[MATERIALS PROVIDED Boundary: Start]

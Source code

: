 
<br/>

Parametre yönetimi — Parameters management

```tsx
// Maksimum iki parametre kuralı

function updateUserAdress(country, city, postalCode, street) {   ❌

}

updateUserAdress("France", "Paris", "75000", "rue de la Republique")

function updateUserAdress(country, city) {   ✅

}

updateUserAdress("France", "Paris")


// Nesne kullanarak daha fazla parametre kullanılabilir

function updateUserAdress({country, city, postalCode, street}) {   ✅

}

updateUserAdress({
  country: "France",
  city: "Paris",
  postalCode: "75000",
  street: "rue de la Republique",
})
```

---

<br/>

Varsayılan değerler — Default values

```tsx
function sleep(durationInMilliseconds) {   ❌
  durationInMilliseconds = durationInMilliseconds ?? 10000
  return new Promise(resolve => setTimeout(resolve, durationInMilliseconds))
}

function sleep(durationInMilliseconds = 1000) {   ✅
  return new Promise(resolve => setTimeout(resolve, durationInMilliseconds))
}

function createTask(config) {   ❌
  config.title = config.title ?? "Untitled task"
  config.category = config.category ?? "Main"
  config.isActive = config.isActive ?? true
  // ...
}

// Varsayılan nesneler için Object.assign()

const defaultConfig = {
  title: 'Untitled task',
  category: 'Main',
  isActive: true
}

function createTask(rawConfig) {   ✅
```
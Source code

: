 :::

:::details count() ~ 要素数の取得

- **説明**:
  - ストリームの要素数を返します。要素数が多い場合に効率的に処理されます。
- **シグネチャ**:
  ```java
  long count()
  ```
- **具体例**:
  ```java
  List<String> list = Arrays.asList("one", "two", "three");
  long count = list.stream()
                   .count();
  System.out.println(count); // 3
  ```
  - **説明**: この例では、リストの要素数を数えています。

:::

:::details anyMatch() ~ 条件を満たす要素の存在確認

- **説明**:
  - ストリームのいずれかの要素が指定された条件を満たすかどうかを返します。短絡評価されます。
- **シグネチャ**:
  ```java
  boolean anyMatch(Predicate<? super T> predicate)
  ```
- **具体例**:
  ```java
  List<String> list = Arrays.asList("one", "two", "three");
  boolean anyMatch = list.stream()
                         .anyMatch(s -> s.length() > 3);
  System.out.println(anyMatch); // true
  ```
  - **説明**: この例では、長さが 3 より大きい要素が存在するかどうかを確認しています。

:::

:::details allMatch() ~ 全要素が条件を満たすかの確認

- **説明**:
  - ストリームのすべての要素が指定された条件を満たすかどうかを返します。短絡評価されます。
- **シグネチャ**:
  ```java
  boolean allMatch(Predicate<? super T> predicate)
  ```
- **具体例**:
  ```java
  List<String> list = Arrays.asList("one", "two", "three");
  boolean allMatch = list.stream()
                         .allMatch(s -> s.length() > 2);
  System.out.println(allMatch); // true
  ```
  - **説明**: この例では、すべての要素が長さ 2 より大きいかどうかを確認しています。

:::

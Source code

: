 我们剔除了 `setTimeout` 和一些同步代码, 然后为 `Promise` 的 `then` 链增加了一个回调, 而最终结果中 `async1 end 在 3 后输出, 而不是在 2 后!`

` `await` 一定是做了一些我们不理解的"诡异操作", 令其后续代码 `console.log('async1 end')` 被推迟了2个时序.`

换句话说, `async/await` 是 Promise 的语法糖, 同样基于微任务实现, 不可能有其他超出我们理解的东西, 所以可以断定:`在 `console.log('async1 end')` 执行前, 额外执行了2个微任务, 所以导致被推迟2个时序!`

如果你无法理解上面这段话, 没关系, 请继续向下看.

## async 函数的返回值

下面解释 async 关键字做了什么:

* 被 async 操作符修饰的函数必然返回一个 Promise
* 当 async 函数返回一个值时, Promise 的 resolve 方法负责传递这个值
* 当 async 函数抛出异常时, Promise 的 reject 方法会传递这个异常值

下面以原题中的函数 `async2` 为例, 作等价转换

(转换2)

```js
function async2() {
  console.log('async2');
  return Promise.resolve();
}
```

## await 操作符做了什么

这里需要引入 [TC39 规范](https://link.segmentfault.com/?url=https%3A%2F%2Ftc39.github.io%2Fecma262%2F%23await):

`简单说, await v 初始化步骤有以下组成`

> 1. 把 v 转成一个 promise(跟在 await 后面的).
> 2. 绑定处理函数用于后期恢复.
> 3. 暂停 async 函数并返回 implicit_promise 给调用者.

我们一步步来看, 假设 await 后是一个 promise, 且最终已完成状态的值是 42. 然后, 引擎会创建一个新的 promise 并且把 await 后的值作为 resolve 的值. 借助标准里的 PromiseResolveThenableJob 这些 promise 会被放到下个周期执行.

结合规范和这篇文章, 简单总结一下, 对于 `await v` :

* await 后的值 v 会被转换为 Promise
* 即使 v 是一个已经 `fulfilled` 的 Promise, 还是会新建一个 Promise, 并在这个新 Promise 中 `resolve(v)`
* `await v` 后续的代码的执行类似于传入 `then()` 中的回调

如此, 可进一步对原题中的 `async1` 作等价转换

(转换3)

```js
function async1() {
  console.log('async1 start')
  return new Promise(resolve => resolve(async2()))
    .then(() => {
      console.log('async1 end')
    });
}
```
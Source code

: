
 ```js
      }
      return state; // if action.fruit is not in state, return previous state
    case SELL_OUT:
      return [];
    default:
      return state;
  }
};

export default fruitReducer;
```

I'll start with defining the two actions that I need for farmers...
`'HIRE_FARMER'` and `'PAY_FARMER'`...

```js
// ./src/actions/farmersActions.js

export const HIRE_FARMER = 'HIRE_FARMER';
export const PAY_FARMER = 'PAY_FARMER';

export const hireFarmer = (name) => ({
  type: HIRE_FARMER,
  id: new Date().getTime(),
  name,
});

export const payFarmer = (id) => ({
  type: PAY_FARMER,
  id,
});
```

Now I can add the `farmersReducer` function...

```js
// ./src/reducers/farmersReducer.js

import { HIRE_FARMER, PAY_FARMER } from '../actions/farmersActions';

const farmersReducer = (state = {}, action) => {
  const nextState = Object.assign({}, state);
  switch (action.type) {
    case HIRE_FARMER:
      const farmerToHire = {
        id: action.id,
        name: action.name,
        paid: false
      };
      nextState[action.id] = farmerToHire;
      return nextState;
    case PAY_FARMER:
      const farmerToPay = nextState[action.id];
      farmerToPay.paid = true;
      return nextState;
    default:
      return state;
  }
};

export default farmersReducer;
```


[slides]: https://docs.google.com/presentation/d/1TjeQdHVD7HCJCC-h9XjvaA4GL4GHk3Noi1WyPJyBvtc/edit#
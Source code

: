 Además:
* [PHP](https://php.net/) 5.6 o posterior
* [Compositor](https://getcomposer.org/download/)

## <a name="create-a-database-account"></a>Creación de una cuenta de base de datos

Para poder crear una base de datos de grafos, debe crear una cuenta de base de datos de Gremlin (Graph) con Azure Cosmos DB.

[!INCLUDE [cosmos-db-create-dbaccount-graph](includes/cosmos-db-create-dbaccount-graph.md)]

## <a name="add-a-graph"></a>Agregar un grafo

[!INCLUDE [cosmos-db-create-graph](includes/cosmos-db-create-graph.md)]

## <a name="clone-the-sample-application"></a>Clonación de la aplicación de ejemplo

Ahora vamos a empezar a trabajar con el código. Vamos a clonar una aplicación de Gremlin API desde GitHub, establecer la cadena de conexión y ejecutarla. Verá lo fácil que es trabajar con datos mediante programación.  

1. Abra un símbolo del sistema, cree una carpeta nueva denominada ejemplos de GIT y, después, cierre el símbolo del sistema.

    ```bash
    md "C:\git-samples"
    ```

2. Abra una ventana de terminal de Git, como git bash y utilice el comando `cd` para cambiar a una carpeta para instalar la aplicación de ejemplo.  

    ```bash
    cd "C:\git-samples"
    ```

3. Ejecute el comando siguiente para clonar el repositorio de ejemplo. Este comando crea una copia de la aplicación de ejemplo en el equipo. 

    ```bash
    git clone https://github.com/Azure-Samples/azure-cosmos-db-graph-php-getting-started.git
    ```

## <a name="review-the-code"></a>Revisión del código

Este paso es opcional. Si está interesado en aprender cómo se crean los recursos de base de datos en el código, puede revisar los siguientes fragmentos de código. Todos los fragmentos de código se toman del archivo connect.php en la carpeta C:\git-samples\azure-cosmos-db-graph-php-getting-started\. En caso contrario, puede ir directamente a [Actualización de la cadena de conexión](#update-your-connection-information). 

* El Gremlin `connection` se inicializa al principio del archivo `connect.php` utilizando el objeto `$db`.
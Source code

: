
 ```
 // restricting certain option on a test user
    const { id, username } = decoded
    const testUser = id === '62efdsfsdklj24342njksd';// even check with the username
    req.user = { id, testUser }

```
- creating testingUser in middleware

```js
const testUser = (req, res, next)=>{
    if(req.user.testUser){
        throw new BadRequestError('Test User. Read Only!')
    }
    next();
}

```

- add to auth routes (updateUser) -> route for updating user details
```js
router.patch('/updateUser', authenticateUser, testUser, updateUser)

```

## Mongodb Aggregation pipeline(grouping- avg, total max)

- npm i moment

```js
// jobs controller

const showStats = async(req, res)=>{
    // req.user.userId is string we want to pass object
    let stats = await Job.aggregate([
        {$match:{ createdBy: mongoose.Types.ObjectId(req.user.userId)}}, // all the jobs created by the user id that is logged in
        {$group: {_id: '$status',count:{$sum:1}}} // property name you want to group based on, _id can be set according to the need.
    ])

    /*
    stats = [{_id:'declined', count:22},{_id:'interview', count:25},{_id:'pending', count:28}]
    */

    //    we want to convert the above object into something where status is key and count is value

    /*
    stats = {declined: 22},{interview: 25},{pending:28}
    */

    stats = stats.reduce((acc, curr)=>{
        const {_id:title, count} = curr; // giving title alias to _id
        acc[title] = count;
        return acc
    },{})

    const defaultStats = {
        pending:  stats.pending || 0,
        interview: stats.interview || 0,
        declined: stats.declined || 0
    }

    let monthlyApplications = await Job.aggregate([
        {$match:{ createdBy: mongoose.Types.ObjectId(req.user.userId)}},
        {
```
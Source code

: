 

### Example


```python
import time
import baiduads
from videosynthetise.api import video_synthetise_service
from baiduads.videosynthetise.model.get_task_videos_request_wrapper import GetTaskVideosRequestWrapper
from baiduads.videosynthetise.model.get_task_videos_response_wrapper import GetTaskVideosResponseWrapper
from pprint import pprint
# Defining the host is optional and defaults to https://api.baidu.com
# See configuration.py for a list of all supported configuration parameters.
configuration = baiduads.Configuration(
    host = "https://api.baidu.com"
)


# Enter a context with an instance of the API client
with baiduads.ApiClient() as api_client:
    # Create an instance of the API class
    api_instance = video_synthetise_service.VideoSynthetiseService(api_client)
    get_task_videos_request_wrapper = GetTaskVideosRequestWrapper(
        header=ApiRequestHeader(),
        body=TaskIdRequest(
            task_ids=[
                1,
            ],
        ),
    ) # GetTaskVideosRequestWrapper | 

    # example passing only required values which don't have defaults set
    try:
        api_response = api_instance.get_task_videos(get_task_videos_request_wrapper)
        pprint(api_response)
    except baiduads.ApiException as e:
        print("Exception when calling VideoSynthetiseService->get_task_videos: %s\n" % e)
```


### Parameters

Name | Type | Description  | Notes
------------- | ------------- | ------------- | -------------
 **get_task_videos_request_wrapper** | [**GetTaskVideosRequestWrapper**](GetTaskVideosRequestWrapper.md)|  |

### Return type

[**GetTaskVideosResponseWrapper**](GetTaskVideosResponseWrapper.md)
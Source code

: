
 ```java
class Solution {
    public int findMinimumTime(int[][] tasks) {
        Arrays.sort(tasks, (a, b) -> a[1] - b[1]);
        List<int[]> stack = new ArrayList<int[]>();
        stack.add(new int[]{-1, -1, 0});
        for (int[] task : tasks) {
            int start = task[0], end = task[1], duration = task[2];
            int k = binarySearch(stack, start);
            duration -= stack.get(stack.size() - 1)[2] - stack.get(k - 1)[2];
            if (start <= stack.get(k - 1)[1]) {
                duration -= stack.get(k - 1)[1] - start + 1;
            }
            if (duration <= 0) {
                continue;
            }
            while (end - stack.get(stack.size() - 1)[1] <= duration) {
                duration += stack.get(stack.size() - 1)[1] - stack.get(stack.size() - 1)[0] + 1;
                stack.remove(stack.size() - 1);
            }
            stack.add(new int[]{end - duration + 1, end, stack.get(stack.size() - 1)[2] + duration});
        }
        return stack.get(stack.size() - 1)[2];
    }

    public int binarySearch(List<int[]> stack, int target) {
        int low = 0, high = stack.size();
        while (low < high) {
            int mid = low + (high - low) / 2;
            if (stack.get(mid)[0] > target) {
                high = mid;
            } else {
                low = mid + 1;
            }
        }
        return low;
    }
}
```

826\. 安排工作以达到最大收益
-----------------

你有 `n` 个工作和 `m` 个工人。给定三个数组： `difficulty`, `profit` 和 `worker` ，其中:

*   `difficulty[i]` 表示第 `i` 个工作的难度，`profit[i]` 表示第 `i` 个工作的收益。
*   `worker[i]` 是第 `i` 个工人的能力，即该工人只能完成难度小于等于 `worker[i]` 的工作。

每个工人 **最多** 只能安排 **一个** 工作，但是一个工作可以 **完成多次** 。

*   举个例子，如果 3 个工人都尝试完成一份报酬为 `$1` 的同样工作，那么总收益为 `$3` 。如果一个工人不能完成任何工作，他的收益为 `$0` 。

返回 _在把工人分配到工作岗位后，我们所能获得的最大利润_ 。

[MATERIALS PROVIDED Boundary: End]

■ **TASK PROMPT**:
From the listing above, pick out every line containing "ObjectId".

■ **ANSWER TO THE EXERCISE**:
        {$match:{ createdBy: mongoose.Types.ObjectId(req.user.userId)}}, // all the jobs created by the user id that is logged in
        {$match:{ createdBy: mongoose.Types.ObjectId(req.user.userId)}},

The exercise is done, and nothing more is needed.